[Saved entries]

++++

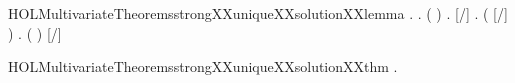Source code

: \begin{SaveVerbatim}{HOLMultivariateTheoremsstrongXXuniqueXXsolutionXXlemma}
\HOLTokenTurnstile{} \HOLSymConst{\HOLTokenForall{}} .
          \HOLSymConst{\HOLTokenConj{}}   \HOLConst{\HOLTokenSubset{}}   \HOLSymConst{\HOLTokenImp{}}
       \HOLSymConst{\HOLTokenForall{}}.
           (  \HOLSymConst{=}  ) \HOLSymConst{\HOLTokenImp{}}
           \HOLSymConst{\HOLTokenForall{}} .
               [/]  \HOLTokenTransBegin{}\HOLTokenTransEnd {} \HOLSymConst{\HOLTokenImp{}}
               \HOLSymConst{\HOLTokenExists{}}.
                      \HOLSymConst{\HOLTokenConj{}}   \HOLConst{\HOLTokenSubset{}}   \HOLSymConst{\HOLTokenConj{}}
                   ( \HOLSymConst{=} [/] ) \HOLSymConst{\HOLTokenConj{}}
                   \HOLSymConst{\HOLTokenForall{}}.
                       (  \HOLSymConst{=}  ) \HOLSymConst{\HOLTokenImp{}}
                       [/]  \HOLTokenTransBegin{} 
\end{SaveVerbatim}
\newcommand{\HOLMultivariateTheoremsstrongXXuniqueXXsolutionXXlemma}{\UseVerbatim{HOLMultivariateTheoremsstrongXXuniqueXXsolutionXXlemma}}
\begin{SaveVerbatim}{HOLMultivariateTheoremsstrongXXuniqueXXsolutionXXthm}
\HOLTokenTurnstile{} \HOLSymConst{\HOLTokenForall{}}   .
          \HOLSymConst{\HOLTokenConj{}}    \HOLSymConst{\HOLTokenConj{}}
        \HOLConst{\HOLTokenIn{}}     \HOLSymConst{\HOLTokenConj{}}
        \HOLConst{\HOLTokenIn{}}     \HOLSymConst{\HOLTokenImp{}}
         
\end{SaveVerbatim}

++++

_ASSIGNMENT_
Print the records above exactly as they stand, but leave out the pictures.

_FINISHED EXERCISE_
Source code

: \begin{SaveVerbatim}{HOLMultivariateTheoremsstrongXXuniqueXXsolutionXXlemma}
\HOLTokenTurnstile{} \HOLSymConst{\HOLTokenForall{}} .
          \HOLSymConst{\HOLTokenConj{}}   \HOLConst{\HOLTokenSubset{}}   \HOLSymConst{\HOLTokenImp{}}
       \HOLSymConst{\HOLTokenForall{}}.
           (  \HOLSymConst{=}  ) \HOLSymConst{\HOLTokenImp{}}
           \HOLSymConst{\HOLTokenForall{}} .
               [/]  \HOLTokenTransBegin{}\HOLTokenTransEnd {} \HOLSymConst{\HOLTokenImp{}}
               \HOLSymConst{\HOLTokenExists{}}.
                      \HOLSymConst{\HOLTokenConj{}}   \HOLConst{\HOLTokenSubset{}}   \HOLSymConst{\HOLTokenConj{}}
                   ( \HOLSymConst{=} [/] ) \HOLSymConst{\HOLTokenConj{}}
                   \HOLSymConst{\HOLTokenForall{}}.
                       (  \HOLSymConst{=}  ) \HOLSymConst{\HOLTokenImp{}}
                       [/]  \HOLTokenTransBegin{} 
\end{SaveVerbatim}
\newcommand{\HOLMultivariateTheoremsstrongXXuniqueXXsolutionXXlemma}{\UseVerbatim{HOLMultivariateTheoremsstrongXXuniqueXXsolutionXXlemma}}
\begin{SaveVerbatim}{HOLMultivariateTheoremsstrongXXuniqueXXsolutionXXthm}
\HOLTokenTurnstile{} \HOLSymConst{\HOLTokenForall{}}   .
          \HOLSymConst{\HOLTokenConj{}}    \HOLSymConst{\HOLTokenConj{}}
        \HOLConst{\HOLTokenIn{}}     \HOLSymConst{\HOLTokenConj{}}
        \HOLConst{\HOLTokenIn{}}     \HOLSymConst{\HOLTokenImp{}}
         
\end{SaveVerbatim}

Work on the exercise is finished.